____ Data extract

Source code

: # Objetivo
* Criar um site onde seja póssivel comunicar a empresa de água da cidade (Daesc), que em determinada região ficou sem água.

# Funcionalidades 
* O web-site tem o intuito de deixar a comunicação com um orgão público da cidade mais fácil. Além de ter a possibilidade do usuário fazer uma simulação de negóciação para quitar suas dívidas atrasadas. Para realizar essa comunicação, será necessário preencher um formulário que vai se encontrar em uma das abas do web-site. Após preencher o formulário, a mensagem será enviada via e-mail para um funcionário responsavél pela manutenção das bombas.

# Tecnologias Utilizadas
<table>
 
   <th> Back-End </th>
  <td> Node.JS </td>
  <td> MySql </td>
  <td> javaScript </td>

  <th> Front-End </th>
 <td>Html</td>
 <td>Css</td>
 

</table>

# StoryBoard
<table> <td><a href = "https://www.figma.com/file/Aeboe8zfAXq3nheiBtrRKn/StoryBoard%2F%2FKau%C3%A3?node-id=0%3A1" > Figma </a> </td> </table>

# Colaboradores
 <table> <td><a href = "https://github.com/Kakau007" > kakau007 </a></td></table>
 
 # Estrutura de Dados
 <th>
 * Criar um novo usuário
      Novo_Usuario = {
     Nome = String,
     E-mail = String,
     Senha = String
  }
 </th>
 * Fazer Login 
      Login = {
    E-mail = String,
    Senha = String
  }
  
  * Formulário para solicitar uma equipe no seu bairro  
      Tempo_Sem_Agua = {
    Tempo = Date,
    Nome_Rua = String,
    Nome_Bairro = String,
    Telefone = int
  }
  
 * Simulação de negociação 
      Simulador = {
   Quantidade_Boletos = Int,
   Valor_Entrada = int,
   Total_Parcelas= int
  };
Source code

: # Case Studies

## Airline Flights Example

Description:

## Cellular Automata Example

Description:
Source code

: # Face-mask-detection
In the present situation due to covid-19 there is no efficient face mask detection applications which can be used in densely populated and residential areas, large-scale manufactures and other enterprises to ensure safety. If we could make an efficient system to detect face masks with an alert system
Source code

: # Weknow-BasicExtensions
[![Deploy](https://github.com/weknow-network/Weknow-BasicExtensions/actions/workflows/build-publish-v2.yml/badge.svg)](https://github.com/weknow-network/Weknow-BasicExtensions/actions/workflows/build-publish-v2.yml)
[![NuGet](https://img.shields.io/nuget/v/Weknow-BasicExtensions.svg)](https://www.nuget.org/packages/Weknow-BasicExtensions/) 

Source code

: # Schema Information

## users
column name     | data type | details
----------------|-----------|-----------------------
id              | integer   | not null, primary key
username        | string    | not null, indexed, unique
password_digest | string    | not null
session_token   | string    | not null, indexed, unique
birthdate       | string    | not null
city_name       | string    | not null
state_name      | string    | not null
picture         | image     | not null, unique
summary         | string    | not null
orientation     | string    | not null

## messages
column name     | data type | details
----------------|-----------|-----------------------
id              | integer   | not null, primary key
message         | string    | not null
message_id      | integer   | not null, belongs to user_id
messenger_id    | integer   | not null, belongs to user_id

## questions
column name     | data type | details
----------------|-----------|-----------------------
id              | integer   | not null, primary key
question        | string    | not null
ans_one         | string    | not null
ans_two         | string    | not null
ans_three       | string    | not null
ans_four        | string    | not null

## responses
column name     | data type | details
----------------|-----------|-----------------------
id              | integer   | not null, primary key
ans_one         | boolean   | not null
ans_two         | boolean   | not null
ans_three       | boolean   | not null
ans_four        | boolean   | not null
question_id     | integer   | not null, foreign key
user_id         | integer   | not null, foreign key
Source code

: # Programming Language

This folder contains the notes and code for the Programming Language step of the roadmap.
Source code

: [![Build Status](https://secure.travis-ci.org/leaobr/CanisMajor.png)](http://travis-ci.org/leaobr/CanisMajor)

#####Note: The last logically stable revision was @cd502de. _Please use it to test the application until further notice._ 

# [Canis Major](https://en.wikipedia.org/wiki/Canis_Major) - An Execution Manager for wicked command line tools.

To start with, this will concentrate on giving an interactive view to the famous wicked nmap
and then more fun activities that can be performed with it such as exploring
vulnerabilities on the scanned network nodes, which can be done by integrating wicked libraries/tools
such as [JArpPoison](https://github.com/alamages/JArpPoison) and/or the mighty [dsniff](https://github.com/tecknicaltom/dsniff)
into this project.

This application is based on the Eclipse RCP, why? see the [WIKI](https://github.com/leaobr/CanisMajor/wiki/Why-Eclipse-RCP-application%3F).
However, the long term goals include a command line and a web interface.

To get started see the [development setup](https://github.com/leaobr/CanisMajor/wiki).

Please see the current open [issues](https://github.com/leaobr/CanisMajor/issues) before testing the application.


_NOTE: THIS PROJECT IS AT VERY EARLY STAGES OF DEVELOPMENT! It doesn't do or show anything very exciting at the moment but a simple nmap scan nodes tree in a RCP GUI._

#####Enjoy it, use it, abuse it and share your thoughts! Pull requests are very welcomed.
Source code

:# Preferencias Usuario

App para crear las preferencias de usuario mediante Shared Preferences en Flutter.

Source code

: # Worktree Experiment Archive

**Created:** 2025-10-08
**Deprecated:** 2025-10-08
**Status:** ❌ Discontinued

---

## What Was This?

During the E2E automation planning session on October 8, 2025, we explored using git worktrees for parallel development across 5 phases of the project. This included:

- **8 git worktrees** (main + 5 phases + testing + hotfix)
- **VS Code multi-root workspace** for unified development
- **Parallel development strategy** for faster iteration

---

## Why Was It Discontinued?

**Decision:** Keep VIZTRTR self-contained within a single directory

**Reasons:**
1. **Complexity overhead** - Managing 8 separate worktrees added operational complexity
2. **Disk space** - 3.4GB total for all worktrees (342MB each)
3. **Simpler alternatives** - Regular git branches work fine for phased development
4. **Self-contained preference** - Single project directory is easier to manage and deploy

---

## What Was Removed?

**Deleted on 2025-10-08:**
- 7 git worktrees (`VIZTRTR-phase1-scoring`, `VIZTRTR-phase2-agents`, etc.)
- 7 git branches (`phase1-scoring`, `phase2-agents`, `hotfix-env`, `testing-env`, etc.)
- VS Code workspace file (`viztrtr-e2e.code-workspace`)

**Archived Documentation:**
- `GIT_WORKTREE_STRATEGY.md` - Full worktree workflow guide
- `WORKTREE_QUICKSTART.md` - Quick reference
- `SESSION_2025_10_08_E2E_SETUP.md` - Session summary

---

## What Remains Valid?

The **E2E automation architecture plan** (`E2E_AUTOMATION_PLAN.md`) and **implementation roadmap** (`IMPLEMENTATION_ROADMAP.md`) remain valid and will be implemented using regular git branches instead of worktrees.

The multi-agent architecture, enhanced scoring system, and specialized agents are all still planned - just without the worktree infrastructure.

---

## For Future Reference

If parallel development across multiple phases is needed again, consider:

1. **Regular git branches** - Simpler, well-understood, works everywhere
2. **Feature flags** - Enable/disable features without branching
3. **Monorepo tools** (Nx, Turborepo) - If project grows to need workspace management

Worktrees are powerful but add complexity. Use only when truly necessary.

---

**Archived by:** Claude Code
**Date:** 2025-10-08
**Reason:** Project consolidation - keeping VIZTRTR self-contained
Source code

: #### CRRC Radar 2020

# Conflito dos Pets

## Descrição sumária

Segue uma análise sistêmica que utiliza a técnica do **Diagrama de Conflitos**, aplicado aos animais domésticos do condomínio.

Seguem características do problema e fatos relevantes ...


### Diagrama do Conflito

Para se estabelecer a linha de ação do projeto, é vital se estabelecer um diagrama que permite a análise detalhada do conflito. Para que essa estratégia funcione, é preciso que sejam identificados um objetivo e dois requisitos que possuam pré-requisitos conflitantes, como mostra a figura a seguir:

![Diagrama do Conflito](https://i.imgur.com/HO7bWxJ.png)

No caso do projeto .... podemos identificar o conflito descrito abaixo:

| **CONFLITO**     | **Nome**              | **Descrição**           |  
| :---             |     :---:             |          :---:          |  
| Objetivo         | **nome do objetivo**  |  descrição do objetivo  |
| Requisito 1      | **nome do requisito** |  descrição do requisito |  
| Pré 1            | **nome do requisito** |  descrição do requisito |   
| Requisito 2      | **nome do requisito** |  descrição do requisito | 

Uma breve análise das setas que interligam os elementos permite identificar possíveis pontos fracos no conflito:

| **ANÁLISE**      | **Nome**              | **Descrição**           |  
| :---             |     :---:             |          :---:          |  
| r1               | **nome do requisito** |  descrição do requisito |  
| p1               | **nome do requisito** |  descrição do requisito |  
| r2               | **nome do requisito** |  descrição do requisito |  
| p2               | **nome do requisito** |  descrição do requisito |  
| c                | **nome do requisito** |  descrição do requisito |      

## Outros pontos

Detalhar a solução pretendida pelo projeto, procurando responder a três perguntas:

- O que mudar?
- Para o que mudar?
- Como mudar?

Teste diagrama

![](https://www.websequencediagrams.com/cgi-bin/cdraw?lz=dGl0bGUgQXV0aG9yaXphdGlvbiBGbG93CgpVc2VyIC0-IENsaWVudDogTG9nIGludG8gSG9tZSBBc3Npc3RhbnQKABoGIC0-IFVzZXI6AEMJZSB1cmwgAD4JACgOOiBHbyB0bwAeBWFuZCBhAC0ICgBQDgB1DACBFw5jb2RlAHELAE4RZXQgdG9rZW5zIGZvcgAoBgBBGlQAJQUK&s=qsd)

________

> _Goal of the exercise_
Wherever the word "will" turns up in the material, copy the whole line.

> _Answer box_
To start with, this will concentrate on giving an interactive view to the famous wicked nmap
The **E2E automation architecture plan** (`E2E_AUTOMATION_PLAN.md`) and **implementation roadmap** (`IMPLEMENTATION_ROADMAP.md`) remain valid and will be implemented using regular git branches instead of worktrees.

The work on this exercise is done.